Actually, stress is the ONLY thing that prevents enlightenment. Stress is 
defined by Hans 
Selye as a "stereotypical response of the nervous system." In other words, 
rather than 
dealing with the situation, the nervous system punts and works on (generally) 
inappropriate instinct, aka "fight or flight."

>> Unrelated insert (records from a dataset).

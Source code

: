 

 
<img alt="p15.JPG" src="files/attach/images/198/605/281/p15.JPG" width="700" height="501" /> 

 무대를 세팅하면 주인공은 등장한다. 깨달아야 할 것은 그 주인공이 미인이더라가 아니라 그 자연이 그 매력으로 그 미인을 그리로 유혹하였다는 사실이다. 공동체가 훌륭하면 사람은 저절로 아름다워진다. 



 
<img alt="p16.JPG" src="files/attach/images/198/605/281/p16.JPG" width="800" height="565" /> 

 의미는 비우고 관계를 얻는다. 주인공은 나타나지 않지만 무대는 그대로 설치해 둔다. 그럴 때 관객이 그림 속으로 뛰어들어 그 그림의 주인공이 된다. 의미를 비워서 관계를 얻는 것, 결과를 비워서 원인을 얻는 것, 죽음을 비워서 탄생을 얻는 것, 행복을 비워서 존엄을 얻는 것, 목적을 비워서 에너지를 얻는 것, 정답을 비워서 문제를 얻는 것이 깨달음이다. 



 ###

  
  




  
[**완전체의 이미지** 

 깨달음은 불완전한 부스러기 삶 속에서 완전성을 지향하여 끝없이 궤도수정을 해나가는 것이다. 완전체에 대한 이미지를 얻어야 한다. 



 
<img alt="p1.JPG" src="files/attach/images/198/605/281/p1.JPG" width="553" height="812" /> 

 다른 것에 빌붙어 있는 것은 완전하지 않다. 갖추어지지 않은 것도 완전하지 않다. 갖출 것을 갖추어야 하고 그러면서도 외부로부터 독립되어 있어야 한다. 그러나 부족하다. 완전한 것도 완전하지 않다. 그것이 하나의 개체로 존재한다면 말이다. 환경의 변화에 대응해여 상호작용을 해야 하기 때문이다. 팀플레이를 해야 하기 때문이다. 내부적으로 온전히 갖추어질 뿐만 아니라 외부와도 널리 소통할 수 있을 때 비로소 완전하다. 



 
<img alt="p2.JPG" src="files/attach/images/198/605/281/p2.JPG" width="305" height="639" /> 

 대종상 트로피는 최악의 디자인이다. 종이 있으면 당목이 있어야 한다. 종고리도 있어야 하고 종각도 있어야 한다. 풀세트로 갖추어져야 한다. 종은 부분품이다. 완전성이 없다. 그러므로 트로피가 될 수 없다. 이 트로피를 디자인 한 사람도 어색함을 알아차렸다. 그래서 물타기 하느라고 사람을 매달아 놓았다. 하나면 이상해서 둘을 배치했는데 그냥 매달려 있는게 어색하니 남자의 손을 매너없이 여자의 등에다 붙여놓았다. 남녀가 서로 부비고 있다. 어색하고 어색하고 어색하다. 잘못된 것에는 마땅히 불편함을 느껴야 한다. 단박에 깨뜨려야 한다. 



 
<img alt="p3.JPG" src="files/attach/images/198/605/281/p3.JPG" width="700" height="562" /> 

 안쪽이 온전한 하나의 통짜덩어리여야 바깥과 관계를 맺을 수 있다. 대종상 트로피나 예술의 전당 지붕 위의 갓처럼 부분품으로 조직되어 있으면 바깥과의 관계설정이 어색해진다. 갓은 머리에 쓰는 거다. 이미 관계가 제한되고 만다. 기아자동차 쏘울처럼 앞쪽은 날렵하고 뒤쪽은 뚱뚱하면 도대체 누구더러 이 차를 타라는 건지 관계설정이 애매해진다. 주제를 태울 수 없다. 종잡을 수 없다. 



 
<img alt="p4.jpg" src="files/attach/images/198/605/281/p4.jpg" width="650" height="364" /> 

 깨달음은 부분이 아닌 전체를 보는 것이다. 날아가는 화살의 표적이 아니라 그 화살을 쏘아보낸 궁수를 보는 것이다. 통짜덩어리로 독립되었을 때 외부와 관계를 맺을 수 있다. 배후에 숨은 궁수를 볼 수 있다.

MMY's insight, that Hans Selye's term was a very good approximation of the 
sanskrit term 
"samskara," leads to misunderstands, but it IS probably the best single word in 
English to 
describe samskara.

> 
> > For some reason. MMY probably DID expect people to get 
> > enlightened faster than they did. 
> 
> I agree.
> 
> > This makes his time-line mistaken...
> 
> Either that or it makes him guilty of expressing his
> hopes -- founded on nothing -- not only as fact, but 
> as ad copy.
>

As I said, I was having signs of CC within weeks and months of learning TM. 
Fred Travis' 
most recent studies on meditation say that the EEG changes that TM evokes level 
out 
within a few months, which suggests that  its just a matter of practice: 
alternating the gold 
dye with exposure to sunlight, in order to colorfast the cloth. That Westerners 
are 
ludicrously stressed and live ever-more-stressful lives may have escaped him at 
first. I 
mean, he was dealing with Ozzie and Harriet Nelson ( people like the Olsen 
Family) when 
he first arrived here, and they are hardly a typical American family 50 years, 
or even 20 
years later. The Olsen daughter who learned TM when she was 10 still holds the 
world 
record for longest and most consistent episodes of samadhi during TM, at least 
as 
measured by episodes of breath suspension (periods of up to 72 seconds for 
about 60% of 
her meditation period, total).

There's no reason to assume that he wasn't extrapolating from experience.